The program summary says project goals are to:

• demonstrate an effective model of managed care delivery, utilizing provider training, care coordination, and patient tracking to promote the health and safety of vulnerable children;

• collect data regarding the unique health care needs of children in the Family Maintenance program, creating a baseline health profile to drive future policy development.

The goals are to be met by:

• establishing a means to identify eligible children;

• conducting provider training to improve assessments, services received, communication with families, and identification of risk factors for abuse and neglect;

• developing protocols for communication and coordination between health care providers and the child protection agency;

• designing a replicable care coordination process to ensure that each child receives prescribed health and related services and to assist parents in gaining skills to manage their children’s health needs;

• creating a data collection and evaluation system to gather baseline health data on the children and perform process and outcome bases analyses of L.A. Cares for Kids.

Identifying those eligible

Mr. Hollinger says identification of eligible children on the L.A. Care membership rolls was accomplished by close contact with the county’s Dependency Court, which issued an order allowing the child protection agency to release information on its clients to the health plan.

At any given time, he says, the county has 50,000 to 60,000 foster children, 10,000 children in the Family Maintenance program, and 2,300 to 3,300 of those children who are members of L.A. Care.

One of the initial hurdles in the project, which has been funded for three years, was the reluctance of families to be identified as participants in the Family Maintenance program. Mr.
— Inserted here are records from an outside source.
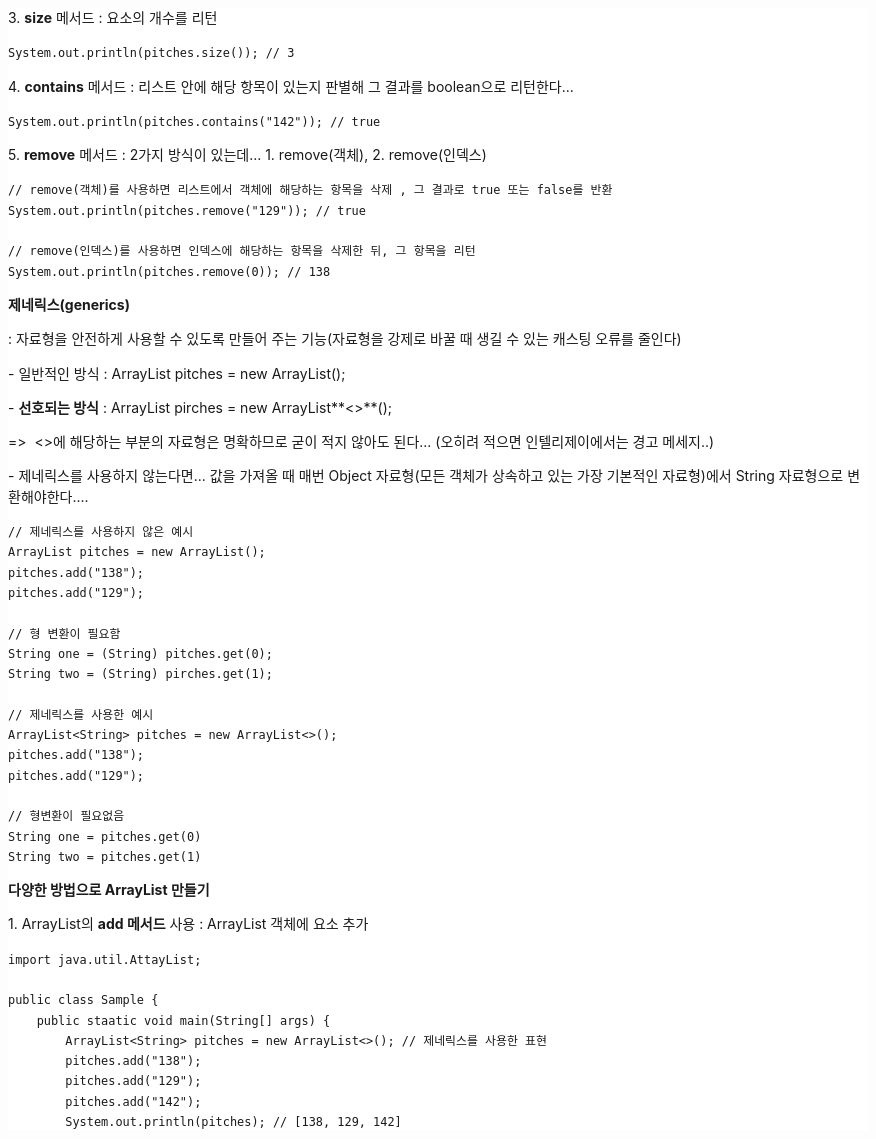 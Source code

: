 3\. **size** 메서드 : 요소의 개수를 리턴

```
System.out.println(pitches.size()); // 3
```

4\. **contains** 메서드 : 리스트 안에 해당 항목이 있는지 판별해 그 결과를 boolean으로 리턴한다...

```
System.out.println(pitches.contains("142")); // true
```

5\. **remove** 메서드 : 2가지 방식이 있는데... 1. remove(객체), 2. remove(인덱스)

```
// remove(객체)를 사용하면 리스트에서 객체에 해당하는 항목을 삭제 , 그 결과로 true 또는 false를 반환
System.out.println(pitches.remove("129")); // true

// remove(인덱스)를 사용하면 인덱스에 해당하는 항목을 삭제한 뒤, 그 항목을 리턴
System.out.println(pitches.remove(0)); // 138
```

**제네릭스(generics)**

: 자료형을 안전하게 사용할 수 있도록 만들어 주는 기능(자료형을 강제로 바꿀 때 생길 수 있는 캐스팅 오류를 줄인다)

\- 일반적인 방식 : ArrayList<String> pitches = new ArrayList<String>();

\- **선호되는 방식** : ArrayList<String> pirches = new ArrayList**<>**();  

\=>  <>에 해당하는 부분의 자료형은 명확하므로 굳이 적지 않아도 된다... (오히려 적으면 인텔리제이에서는 경고 메세지..)

\- 제네릭스를 사용하지 않는다면... 값을 가져올 때 매번 Object 자료형(모든 객체가 상속하고 있는 가장 기본적인 자료형)에서 String 자료형으로 변환해야한다.... 

```
// 제네릭스를 사용하지 않은 예시
ArrayList pitches = new ArrayList();
pitches.add("138");
pitches.add("129");

// 형 변환이 필요함
String one = (String) pitches.get(0);
String two = (String) pirches.get(1);

// 제네릭스를 사용한 예시
ArrayList<String> pitches = new ArrayList<>();
pitches.add("138");
pitches.add("129");

// 형변환이 필요없음
String one = pitches.get(0)
String two = pitches.get(1)
```

**다양한 방법으로 ArrayList 만들기**

1\. ArrayList의 **add 메서드** 사용 : ArrayList 객체에 요소 추가

```
import java.util.AttayList;

public class Sample {
	public staatic void main(String[] args) {
    	ArrayList<String> pitches = new ArrayList<>(); // 제네릭스를 사용한 표현
        pitches.add("138");
        pitches.add("129");
        pitches.add("142");
        System.out.println(pitches); // [138, 129, 142]
```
Hollinger says that during the planning process, L.A. Care conducted focus groups with families and found them to be generally very supportive, but concerned that the physicians would treat them differently if they knew about their family situation.

Concern was expressed by those whose physicians didn’t know that the family had an open case with the county child protection agency, he says. Families whose physicians did know about the situation were very supportive, he adds.

Karen Goodyear, project manager, tells SHW that she is optimistic the program can work if the recruitment barriers can be overcome. Since the children who are being identified already are L.A. Care members, their medical services continue as is, with the addition of services under the new program.

Involving the entire family

L.A. Care works with the entire family, so other family members receive benefits from participation in the program. "We have to work with the parents. That’s what’s going to make or break this program," she points out.

Ms. Goodyear says part of the case coordination work is to develop a transition plan for when families leave the Family Maintenance program. They also are working to identify needed resources such as transportation.

"We don’t want to replace any existing services," she says. "We want to coordinate and augment them."

Working with physicians

In addition to working with families, the staff also work with physicians to be sure they have a systematic way to do rough screening on developmental issues and behavioral problems in the children who are in the program.

Goodyear says her criteria for success of the program include:

• gathering needed health data;

• increasing screening at the front end for developmental and mental health issues;

• training physicians and improving their ability to screen;

• increasing services accessed through care coordinators.

"We hope we can document coming up with a system that identifies the elements of what it took to make this work so it can be replicated elsewhere," Goodyear says.